§ **RECORDS SHOWN**
=-=-=
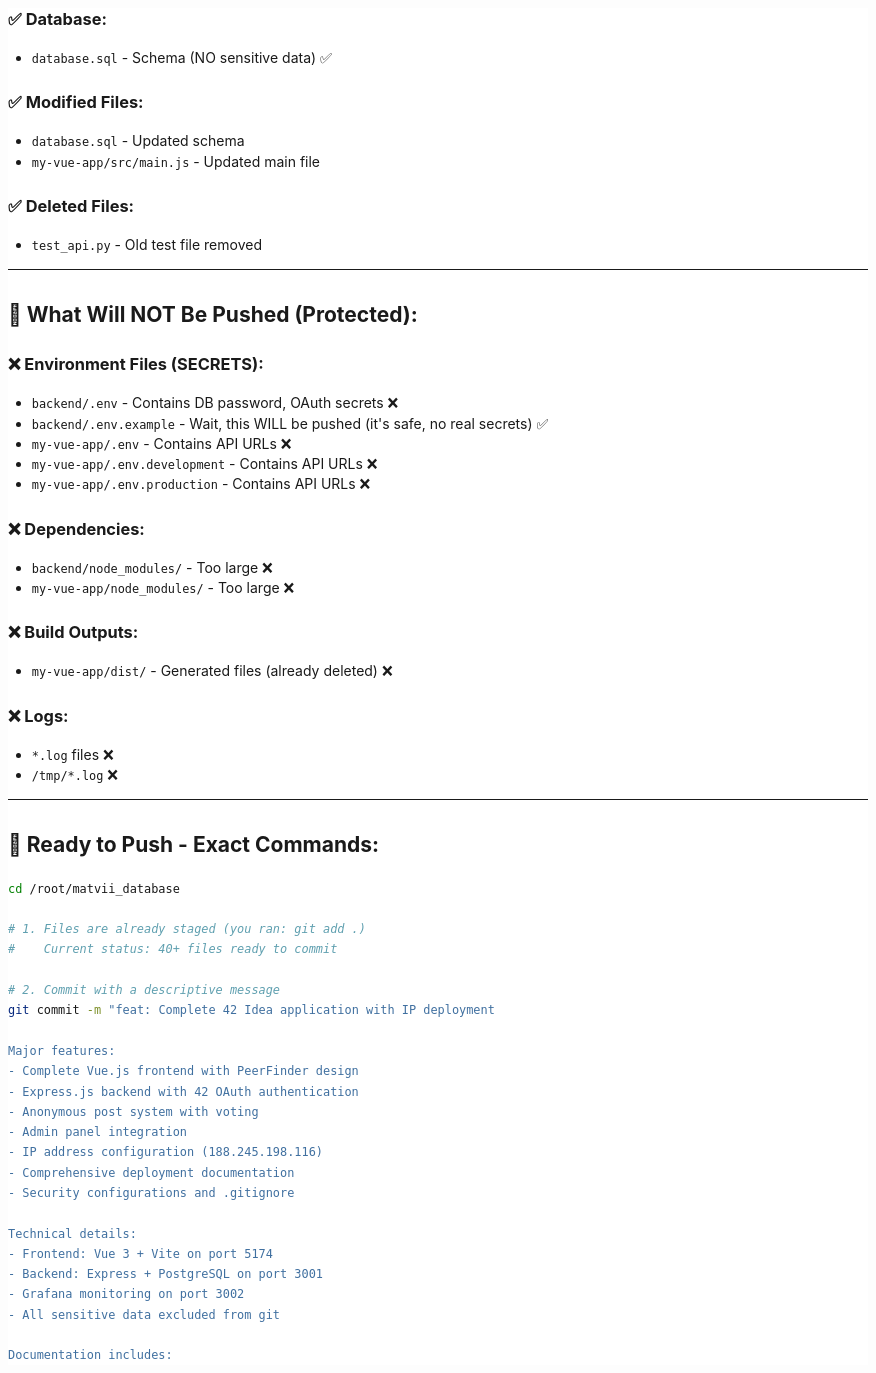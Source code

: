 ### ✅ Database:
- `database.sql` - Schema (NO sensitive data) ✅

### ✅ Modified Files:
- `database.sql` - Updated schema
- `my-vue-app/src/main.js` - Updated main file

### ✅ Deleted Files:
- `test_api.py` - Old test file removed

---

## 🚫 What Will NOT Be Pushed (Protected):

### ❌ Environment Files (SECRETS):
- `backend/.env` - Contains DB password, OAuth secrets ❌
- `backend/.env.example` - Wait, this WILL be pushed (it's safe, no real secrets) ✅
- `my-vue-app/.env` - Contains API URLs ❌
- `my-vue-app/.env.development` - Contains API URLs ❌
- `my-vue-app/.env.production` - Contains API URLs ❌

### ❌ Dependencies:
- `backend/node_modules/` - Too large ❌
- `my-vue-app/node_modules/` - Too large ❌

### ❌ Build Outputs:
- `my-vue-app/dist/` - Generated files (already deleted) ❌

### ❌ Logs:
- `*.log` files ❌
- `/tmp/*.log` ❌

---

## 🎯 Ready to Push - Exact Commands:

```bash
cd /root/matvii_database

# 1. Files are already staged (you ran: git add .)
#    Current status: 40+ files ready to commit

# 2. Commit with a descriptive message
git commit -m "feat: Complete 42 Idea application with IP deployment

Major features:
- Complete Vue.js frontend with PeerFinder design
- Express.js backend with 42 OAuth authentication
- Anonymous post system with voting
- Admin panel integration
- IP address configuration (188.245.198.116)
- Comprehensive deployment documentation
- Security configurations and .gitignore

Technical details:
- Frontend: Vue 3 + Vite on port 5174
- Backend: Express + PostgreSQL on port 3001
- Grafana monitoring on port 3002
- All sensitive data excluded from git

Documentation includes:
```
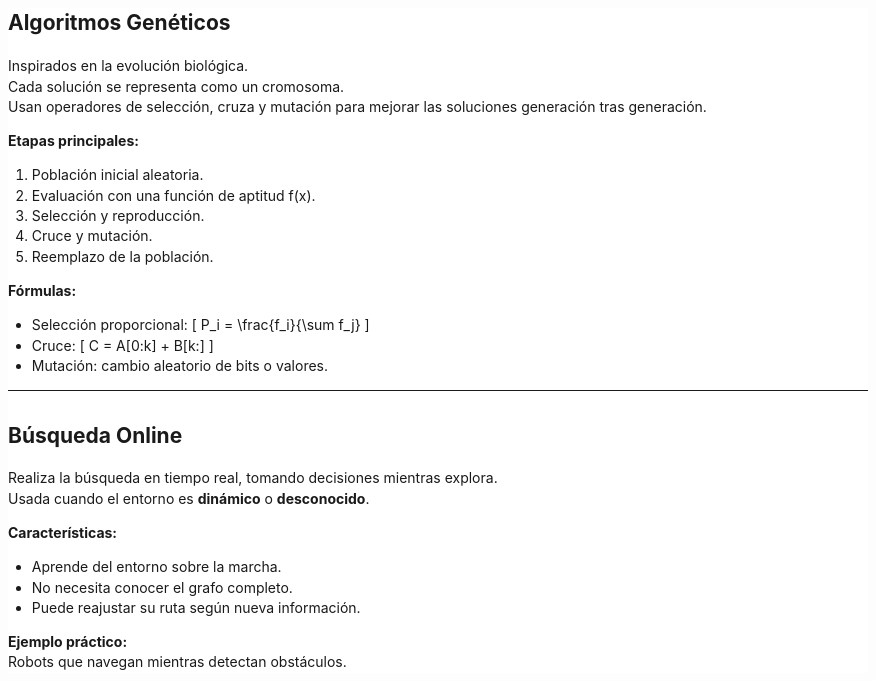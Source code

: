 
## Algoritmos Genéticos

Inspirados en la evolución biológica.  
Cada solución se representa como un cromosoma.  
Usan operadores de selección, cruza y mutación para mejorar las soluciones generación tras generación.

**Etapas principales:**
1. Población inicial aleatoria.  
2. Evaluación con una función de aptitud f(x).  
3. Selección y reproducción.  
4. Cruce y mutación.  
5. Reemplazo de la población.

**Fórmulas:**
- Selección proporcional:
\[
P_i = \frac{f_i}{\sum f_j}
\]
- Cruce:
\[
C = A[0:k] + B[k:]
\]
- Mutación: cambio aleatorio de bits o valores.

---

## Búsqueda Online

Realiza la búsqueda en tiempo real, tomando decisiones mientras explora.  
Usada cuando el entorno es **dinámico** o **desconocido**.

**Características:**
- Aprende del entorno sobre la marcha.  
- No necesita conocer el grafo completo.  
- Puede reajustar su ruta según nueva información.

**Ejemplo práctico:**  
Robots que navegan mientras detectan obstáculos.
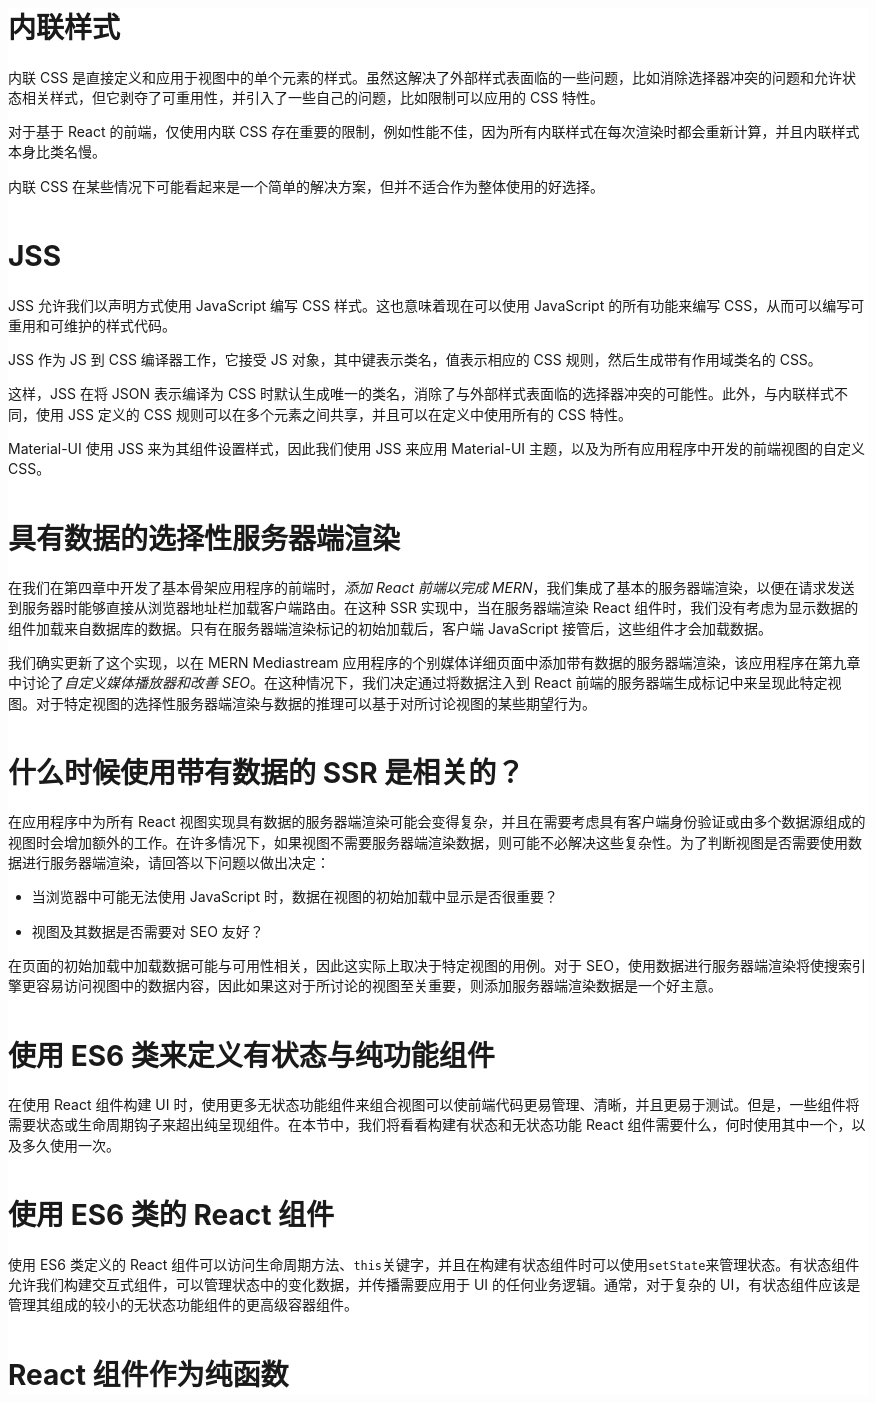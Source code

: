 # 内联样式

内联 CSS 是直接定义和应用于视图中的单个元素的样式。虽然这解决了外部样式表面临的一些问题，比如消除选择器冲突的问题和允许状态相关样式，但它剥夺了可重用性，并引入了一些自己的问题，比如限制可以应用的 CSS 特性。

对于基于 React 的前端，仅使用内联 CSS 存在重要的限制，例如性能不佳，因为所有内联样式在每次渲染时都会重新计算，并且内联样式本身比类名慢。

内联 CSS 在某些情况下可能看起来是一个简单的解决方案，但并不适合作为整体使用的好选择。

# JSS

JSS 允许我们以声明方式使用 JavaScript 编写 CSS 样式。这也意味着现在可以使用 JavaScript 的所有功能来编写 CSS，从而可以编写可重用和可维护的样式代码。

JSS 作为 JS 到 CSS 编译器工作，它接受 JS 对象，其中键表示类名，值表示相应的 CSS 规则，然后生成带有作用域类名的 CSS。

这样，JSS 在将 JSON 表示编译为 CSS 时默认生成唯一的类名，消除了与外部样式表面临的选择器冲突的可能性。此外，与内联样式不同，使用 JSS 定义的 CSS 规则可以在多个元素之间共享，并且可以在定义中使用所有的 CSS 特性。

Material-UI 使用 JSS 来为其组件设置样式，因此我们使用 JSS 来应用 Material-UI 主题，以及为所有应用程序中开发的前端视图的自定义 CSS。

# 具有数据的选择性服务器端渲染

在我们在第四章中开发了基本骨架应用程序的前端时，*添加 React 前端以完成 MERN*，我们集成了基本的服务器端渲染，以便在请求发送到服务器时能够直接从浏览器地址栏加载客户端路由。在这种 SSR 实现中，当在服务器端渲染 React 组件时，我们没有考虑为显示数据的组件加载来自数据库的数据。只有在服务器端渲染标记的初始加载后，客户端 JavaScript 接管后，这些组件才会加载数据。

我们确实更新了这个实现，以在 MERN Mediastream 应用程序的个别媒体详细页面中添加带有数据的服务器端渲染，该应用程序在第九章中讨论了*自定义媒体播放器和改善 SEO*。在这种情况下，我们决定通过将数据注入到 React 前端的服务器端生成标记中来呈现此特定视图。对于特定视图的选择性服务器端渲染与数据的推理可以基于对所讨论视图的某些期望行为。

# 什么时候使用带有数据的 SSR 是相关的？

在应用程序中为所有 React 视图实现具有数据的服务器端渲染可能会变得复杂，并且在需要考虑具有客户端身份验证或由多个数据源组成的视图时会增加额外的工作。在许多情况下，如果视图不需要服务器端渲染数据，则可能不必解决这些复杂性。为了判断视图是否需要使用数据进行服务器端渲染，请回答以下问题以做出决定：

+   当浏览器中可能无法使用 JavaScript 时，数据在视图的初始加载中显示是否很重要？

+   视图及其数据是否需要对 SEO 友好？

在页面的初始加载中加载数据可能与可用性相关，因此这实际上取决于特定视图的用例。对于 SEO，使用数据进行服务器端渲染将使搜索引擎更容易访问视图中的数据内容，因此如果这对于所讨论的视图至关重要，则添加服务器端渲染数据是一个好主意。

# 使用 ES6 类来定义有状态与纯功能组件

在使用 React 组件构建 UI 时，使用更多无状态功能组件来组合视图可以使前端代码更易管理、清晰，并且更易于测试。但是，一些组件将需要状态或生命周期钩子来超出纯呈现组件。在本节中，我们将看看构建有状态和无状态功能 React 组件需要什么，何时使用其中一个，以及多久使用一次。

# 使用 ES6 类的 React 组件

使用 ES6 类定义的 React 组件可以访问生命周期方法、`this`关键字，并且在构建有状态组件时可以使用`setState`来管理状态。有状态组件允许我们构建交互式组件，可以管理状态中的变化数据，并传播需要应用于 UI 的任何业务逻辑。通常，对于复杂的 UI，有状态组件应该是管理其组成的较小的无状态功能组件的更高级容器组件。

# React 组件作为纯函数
=-=-=
§ **EXERCISE PROMPT**
Generate a word-for-word copy of the preceding records, excluding all pictures.

§ **PROBLEM SOLUTION**
Source code

: ### ✅ Database:
- `database.sql` - Schema (NO sensitive data) ✅

### ✅ Modified Files:
- `database.sql` - Updated schema
- `my-vue-app/src/main.js` - Updated main file

### ✅ Deleted Files:
- `test_api.py` - Old test file removed

---

## 🚫 What Will NOT Be Pushed (Protected):

### ❌ Environment Files (SECRETS):
- `backend/.env` - Contains DB password, OAuth secrets ❌
- `backend/.env.example` - Wait, this WILL be pushed (it's safe, no real secrets) ✅
- `my-vue-app/.env` - Contains API URLs ❌
- `my-vue-app/.env.development` - Contains API URLs ❌
- `my-vue-app/.env.production` - Contains API URLs ❌

### ❌ Dependencies:
- `backend/node_modules/` - Too large ❌
- `my-vue-app/node_modules/` - Too large ❌

### ❌ Build Outputs:
- `my-vue-app/dist/` - Generated files (already deleted) ❌

### ❌ Logs:
- `*.log` files ❌
- `/tmp/*.log` ❌

---

## 🎯 Ready to Push - Exact Commands:

```bash
cd /root/matvii_database

# 1. Files are already staged (you ran: git add .)
#    Current status: 40+ files ready to commit

# 2. Commit with a descriptive message
git commit -m "feat: Complete 42 Idea application with IP deployment

Major features:
- Complete Vue.js frontend with PeerFinder design
- Express.js backend with 42 OAuth authentication
- Anonymous post system with voting
- Admin panel integration
- IP address configuration (188.245.198.116)
- Comprehensive deployment documentation
- Security configurations and .gitignore

Technical details:
- Frontend: Vue 3 + Vite on port 5174
- Backend: Express + PostgreSQL on port 3001
- Grafana monitoring on port 3002
- All sensitive data excluded from git

Documentation includes:
```
Source code

: 
## Algoritmos Genéticos

Inspirados en la evolución biológica.  
Cada solución se representa como un cromosoma.  
Usan operadores de selección, cruza y mutación para mejorar las soluciones generación tras generación.

**Etapas principales:**
1. Población inicial aleatoria.  
2. Evaluación con una función de aptitud f(x).  
3. Selección y reproducción.  
4. Cruce y mutación.  
5. Reemplazo de la población.

**Fórmulas:**
- Selección proporcional:
\[
P_i = \frac{f_i}{\sum f_j}
\]
- Cruce:
\[
C = A[0:k] + B[k:]
\]
- Mutación: cambio aleatorio de bits o valores.

---

## Búsqueda Online

Realiza la búsqueda en tiempo real, tomando decisiones mientras explora.  
Usada cuando el entorno es **dinámico** o **desconocido**.

**Características:**
- Aprende del entorno sobre la marcha.  
- No necesita conocer el grafo completo.  
- Puede reajustar su ruta según nueva información.

**Ejemplo práctico:**  
Robots que navegan mientras detectan obstáculos.
Source code

: # 内联样式

内联 CSS 是直接定义和应用于视图中的单个元素的样式。虽然这解决了外部样式表面临的一些问题，比如消除选择器冲突的问题和允许状态相关样式，但它剥夺了可重用性，并引入了一些自己的问题，比如限制可以应用的 CSS 特性。

对于基于 React 的前端，仅使用内联 CSS 存在重要的限制，例如性能不佳，因为所有内联样式在每次渲染时都会重新计算，并且内联样式本身比类名慢。

内联 CSS 在某些情况下可能看起来是一个简单的解决方案，但并不适合作为整体使用的好选择。

# JSS

JSS 允许我们以声明方式使用 JavaScript 编写 CSS 样式。这也意味着现在可以使用 JavaScript 的所有功能来编写 CSS，从而可以编写可重用和可维护的样式代码。

JSS 作为 JS 到 CSS 编译器工作，它接受 JS 对象，其中键表示类名，值表示相应的 CSS 规则，然后生成带有作用域类名的 CSS。

这样，JSS 在将 JSON 表示编译为 CSS 时默认生成唯一的类名，消除了与外部样式表面临的选择器冲突的可能性。此外，与内联样式不同，使用 JSS 定义的 CSS 规则可以在多个元素之间共享，并且可以在定义中使用所有的 CSS 特性。

Material-UI 使用 JSS 来为其组件设置样式，因此我们使用 JSS 来应用 Material-UI 主题，以及为所有应用程序中开发的前端视图的自定义 CSS。

# 具有数据的选择性服务器端渲染

在我们在第四章中开发了基本骨架应用程序的前端时，*添加 React 前端以完成 MERN*，我们集成了基本的服务器端渲染，以便在请求发送到服务器时能够直接从浏览器地址栏加载客户端路由。在这种 SSR 实现中，当在服务器端渲染 React 组件时，我们没有考虑为显示数据的组件加载来自数据库的数据。只有在服务器端渲染标记的初始加载后，客户端 JavaScript 接管后，这些组件才会加载数据。

我们确实更新了这个实现，以在 MERN Mediastream 应用程序的个别媒体详细页面中添加带有数据的服务器端渲染，该应用程序在第九章中讨论了*自定义媒体播放器和改善 SEO*。在这种情况下，我们决定通过将数据注入到 React 前端的服务器端生成标记中来呈现此特定视图。对于特定视图的选择性服务器端渲染与数据的推理可以基于对所讨论视图的某些期望行为。

# 什么时候使用带有数据的 SSR 是相关的？

在应用程序中为所有 React 视图实现具有数据的服务器端渲染可能会变得复杂，并且在需要考虑具有客户端身份验证或由多个数据源组成的视图时会增加额外的工作。在许多情况下，如果视图不需要服务器端渲染数据，则可能不必解决这些复杂性。为了判断视图是否需要使用数据进行服务器端渲染，请回答以下问题以做出决定：

+   当浏览器中可能无法使用 JavaScript 时，数据在视图的初始加载中显示是否很重要？

+   视图及其数据是否需要对 SEO 友好？

在页面的初始加载中加载数据可能与可用性相关，因此这实际上取决于特定视图的用例。对于 SEO，使用数据进行服务器端渲染将使搜索引擎更容易访问视图中的数据内容，因此如果这对于所讨论的视图至关重要，则添加服务器端渲染数据是一个好主意。

# 使用 ES6 类来定义有状态与纯功能组件

在使用 React 组件构建 UI 时，使用更多无状态功能组件来组合视图可以使前端代码更易管理、清晰，并且更易于测试。但是，一些组件将需要状态或生命周期钩子来超出纯呈现组件。在本节中，我们将看看构建有状态和无状态功能 React 组件需要什么，何时使用其中一个，以及多久使用一次。

# 使用 ES6 类的 React 组件

使用 ES6 类定义的 React 组件可以访问生命周期方法、`this`关键字，并且在构建有状态组件时可以使用`setState`来管理状态。有状态组件允许我们构建交互式组件，可以管理状态中的变化数据，并传播需要应用于 UI 的任何业务逻辑。通常，对于复杂的 UI，有状态组件应该是管理其组成的较小的无状态功能组件的更高级容器组件。

# React 组件作为纯函数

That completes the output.